## RECORDS PROVIDED
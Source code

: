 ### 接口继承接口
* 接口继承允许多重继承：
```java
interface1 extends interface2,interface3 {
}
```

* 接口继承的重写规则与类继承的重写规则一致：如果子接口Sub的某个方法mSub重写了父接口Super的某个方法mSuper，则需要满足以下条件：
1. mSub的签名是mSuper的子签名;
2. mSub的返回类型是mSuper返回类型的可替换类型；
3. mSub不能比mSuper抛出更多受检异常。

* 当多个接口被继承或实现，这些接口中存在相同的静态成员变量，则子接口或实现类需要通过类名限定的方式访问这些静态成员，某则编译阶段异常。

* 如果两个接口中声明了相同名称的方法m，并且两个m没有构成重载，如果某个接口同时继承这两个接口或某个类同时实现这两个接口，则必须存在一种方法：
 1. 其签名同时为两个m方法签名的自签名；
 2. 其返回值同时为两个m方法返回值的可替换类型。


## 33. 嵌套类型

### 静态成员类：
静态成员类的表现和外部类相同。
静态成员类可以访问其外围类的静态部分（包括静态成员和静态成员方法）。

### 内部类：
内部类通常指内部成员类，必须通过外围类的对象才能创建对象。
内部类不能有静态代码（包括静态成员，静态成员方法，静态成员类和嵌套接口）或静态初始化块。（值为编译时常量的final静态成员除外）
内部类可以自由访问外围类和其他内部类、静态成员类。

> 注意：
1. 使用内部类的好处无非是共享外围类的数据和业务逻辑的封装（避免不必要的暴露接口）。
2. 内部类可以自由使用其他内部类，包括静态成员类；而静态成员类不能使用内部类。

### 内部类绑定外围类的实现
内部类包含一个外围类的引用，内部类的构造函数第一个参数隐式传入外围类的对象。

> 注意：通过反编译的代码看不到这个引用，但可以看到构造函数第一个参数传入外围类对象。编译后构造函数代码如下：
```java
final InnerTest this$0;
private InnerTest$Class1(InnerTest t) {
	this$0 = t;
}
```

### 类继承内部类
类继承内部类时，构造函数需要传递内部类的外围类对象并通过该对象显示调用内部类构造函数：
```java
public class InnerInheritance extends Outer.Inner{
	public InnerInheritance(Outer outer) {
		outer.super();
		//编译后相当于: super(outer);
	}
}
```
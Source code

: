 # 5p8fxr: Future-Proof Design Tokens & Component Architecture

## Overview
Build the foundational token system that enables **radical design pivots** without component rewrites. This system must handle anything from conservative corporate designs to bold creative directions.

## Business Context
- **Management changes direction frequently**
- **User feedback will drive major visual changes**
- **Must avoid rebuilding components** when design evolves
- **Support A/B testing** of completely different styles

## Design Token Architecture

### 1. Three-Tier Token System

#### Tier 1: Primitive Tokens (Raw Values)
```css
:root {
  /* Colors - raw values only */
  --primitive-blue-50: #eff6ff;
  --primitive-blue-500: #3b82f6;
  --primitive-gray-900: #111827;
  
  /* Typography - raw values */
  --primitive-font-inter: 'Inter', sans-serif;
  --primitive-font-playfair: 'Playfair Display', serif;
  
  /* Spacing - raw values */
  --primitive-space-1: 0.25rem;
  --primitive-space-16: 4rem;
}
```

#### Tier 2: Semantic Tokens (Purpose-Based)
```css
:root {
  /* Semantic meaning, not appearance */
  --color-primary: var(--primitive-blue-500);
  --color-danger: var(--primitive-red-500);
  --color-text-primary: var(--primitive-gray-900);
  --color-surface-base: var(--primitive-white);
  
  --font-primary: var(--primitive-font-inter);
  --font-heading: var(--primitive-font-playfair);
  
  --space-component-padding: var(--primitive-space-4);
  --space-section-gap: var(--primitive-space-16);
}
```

## WHAT YOU WILL DO
Which lines of the records above contain the word "changes"? Show each of them.

## EXERCISE ANSWER
- **Management changes direction frequently**
- **User feedback will drive major visual changes**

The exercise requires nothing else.